» Assignment
Count the lines in the records that hold the string "whom". Only the number should be given.

» Information provided
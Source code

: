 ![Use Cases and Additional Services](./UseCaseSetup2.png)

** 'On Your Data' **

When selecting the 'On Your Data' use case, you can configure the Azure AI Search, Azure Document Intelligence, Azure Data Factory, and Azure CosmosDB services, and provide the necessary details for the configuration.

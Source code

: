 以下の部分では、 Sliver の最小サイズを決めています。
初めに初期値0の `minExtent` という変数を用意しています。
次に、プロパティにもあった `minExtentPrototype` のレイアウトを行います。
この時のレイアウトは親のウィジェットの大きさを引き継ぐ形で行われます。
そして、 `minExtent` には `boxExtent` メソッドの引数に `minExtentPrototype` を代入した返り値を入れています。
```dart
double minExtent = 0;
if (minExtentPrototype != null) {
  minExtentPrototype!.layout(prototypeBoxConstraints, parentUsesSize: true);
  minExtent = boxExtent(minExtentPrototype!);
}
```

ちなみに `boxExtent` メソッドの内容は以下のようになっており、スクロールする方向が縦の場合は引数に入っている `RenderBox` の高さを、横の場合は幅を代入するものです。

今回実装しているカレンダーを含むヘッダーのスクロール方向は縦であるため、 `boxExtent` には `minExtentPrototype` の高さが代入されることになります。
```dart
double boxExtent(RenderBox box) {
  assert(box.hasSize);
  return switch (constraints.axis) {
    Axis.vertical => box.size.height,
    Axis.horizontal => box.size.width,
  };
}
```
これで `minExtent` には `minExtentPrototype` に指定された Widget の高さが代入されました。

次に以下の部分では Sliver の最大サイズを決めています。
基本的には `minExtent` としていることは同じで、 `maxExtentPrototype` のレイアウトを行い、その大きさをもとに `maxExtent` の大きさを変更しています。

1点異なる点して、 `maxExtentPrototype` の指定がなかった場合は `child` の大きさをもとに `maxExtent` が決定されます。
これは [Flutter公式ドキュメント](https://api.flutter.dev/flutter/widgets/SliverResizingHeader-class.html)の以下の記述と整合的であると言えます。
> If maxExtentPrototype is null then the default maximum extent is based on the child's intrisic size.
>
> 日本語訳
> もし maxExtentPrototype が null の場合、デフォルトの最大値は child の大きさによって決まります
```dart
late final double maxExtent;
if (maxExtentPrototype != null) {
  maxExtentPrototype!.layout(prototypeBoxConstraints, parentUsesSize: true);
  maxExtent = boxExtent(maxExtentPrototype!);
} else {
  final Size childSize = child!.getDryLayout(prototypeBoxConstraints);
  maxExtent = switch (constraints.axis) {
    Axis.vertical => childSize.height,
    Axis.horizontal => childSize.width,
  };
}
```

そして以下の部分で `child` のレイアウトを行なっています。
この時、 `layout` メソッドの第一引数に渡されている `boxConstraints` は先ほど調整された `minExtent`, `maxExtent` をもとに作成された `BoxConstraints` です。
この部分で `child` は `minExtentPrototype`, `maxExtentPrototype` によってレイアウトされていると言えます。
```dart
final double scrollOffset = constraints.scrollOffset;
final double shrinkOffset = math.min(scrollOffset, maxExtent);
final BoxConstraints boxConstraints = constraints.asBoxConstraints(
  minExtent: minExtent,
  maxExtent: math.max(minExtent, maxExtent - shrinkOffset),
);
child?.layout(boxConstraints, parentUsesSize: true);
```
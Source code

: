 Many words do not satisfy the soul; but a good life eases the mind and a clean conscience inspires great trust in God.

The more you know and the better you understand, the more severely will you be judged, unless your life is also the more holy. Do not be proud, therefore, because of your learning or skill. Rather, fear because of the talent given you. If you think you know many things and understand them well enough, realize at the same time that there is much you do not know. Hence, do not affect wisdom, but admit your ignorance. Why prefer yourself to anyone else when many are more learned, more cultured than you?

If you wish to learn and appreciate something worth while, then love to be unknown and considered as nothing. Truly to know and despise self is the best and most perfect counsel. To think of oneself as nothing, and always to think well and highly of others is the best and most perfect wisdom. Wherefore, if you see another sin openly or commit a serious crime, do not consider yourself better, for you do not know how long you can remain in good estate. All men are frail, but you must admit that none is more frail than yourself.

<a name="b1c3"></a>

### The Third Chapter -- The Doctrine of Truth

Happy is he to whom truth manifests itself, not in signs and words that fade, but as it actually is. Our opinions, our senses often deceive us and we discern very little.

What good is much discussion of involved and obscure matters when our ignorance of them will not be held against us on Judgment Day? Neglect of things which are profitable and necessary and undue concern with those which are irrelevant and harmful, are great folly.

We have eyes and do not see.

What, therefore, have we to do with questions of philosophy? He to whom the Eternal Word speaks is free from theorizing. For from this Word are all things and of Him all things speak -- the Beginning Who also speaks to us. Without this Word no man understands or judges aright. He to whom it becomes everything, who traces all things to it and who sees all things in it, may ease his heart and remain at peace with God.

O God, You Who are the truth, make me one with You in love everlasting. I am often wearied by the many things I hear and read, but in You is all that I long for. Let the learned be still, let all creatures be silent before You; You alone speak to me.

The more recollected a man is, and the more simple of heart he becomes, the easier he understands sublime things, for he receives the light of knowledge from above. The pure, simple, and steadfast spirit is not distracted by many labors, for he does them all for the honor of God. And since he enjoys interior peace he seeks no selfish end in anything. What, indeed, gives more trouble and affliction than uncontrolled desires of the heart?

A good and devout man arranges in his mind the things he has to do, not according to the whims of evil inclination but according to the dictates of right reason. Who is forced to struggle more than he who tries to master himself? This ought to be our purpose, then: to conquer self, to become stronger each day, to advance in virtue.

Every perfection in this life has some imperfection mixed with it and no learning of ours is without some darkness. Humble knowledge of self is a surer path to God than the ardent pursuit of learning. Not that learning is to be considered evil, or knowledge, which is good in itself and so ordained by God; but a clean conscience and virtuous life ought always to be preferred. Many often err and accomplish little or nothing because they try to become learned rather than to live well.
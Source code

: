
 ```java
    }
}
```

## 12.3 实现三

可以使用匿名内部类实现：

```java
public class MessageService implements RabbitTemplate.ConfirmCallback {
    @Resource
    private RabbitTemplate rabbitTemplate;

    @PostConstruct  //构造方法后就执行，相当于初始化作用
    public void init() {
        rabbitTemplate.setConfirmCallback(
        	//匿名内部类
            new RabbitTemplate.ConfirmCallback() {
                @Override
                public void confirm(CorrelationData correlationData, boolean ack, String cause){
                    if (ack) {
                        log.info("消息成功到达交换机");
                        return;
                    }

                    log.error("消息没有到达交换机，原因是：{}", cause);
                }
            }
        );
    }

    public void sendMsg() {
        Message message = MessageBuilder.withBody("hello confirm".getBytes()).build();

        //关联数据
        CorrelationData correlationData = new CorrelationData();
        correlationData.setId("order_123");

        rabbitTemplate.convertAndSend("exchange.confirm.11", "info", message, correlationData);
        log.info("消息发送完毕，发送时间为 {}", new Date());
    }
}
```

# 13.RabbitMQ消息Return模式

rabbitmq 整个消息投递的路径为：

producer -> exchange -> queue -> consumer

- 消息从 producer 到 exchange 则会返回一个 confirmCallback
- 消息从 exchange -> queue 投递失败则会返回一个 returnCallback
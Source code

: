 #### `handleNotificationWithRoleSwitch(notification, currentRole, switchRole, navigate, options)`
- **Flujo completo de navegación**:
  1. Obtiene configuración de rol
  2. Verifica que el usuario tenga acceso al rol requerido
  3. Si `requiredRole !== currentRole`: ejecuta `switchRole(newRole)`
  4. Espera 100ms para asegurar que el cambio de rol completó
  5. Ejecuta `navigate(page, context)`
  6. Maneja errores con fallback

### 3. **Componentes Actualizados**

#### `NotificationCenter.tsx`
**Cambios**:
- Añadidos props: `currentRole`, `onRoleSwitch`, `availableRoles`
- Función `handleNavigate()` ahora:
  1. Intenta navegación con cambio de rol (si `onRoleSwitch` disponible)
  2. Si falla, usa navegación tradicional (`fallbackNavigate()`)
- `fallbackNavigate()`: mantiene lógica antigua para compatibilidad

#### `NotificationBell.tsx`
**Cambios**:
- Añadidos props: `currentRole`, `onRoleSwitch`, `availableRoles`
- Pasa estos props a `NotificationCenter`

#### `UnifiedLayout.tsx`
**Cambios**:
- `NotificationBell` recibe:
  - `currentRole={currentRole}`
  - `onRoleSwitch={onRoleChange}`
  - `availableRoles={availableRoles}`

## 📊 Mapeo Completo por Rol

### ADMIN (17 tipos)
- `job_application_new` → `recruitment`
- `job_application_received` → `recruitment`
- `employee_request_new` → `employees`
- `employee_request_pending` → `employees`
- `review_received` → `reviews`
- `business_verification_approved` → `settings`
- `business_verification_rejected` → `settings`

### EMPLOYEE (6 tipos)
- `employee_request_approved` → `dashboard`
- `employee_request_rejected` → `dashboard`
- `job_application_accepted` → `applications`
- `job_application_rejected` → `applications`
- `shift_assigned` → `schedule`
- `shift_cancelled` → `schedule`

» Expected answer
2